═══ Exercise material

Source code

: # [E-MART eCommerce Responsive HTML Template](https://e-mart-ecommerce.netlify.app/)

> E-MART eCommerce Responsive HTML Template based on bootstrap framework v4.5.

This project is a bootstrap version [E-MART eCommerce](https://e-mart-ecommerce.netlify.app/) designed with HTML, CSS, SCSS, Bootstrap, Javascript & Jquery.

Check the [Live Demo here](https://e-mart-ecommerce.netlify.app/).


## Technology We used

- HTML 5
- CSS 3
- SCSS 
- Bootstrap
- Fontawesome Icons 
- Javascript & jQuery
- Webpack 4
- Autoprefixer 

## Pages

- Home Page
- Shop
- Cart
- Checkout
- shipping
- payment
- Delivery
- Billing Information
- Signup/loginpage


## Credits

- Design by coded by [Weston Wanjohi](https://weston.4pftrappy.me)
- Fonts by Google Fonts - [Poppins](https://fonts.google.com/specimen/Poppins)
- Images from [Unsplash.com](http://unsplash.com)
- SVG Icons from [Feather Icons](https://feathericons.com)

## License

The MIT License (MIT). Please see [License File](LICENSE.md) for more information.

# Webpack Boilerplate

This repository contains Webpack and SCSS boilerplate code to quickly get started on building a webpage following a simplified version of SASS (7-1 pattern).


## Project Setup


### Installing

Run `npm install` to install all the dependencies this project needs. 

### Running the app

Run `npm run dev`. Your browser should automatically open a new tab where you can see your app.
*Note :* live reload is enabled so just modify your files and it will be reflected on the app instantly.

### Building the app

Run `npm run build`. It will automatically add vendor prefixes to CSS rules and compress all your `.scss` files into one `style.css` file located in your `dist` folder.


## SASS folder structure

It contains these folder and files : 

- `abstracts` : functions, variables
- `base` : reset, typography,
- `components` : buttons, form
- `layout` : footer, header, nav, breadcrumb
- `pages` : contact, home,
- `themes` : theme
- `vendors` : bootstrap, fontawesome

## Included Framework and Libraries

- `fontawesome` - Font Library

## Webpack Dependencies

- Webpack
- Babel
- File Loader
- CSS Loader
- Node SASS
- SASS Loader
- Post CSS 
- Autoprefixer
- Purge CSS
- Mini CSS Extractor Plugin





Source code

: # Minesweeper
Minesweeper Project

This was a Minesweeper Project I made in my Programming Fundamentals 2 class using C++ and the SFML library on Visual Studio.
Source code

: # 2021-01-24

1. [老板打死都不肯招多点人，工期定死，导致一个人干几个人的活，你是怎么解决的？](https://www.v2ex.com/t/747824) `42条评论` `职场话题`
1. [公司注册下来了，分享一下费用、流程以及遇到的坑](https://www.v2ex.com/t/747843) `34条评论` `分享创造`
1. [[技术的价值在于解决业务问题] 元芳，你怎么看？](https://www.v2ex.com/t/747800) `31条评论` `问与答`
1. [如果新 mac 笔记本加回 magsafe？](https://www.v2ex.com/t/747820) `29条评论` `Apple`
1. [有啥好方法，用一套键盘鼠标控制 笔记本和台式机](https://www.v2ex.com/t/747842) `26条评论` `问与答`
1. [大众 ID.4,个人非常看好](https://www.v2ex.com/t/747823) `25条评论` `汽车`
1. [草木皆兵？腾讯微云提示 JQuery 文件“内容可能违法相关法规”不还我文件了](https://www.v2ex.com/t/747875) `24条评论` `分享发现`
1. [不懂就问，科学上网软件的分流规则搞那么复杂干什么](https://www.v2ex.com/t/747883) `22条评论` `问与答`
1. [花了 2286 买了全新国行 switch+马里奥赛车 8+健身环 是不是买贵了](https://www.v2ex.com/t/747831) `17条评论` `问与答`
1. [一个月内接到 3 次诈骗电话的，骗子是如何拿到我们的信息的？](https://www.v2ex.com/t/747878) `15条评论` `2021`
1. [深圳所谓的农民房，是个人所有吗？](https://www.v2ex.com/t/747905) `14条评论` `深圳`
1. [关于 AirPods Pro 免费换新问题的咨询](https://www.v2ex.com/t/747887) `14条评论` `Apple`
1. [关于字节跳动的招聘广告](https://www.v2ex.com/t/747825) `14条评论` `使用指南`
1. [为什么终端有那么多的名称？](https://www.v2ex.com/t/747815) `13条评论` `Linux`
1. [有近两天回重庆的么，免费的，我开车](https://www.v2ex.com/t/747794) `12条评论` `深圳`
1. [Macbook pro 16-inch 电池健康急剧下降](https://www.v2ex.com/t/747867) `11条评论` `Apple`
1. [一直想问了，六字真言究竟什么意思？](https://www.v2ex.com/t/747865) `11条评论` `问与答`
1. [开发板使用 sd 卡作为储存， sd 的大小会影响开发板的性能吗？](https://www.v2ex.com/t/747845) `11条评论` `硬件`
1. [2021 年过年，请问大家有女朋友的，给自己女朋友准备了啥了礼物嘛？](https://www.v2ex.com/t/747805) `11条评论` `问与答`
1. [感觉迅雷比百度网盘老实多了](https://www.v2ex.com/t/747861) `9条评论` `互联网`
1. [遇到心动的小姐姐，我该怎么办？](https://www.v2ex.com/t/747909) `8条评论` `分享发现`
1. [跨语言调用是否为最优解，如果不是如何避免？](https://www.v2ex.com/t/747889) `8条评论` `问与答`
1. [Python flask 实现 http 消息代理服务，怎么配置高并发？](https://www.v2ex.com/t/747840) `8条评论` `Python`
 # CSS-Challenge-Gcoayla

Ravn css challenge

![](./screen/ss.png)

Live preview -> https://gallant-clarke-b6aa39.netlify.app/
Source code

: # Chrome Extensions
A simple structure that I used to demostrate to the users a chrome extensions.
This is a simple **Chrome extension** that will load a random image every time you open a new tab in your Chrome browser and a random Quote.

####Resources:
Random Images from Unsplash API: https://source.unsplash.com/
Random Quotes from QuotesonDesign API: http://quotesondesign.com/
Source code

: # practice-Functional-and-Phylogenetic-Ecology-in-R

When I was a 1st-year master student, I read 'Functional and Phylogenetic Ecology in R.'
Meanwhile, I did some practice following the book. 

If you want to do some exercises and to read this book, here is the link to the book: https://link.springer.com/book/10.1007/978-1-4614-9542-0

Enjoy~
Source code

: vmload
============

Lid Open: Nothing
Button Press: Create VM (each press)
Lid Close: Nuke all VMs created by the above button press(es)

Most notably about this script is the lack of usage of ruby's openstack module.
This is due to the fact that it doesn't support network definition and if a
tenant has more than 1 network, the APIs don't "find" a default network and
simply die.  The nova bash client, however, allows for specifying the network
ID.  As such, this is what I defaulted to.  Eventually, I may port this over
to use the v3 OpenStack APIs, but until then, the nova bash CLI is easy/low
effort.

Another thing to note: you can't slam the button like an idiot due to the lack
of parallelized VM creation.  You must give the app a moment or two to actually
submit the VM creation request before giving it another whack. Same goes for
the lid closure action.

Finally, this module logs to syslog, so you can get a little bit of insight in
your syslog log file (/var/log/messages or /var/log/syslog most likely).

══════

[Your goal]: Everything above from the line containing "1. [大众 ID.4,个人非常看好](https://www.v2ex.com/t/747823)" through the line containing "1. [一个月内接到 3" must be copied exactly. Nothing outside that range belongs in the answer.

[Solution]:
1. [大众 ID.4,个人非常看好](https://www.v2ex.com/t/747823) `25条评论` `汽车`
1. [草木皆兵？腾讯微云提示 JQuery 文件“内容可能违法相关法规”不还我文件了](https://www.v2ex.com/t/747875) `24条评论` `分享发现`
1. [不懂就问，科学上网软件的分流规则搞那么复杂干什么](https://www.v2ex.com/t/747883) `22条评论` `问与答`
1. [花了 2286 买了全新国行 switch+马里奥赛车 8+健身环 是不是买贵了](https://www.v2ex.com/t/747831) `17条评论` `问与答`
1. [一个月内接到 3 次诈骗电话的，骗子是如何拿到我们的信息的？](https://www.v2ex.com/t/747878) `15条评论` `2021`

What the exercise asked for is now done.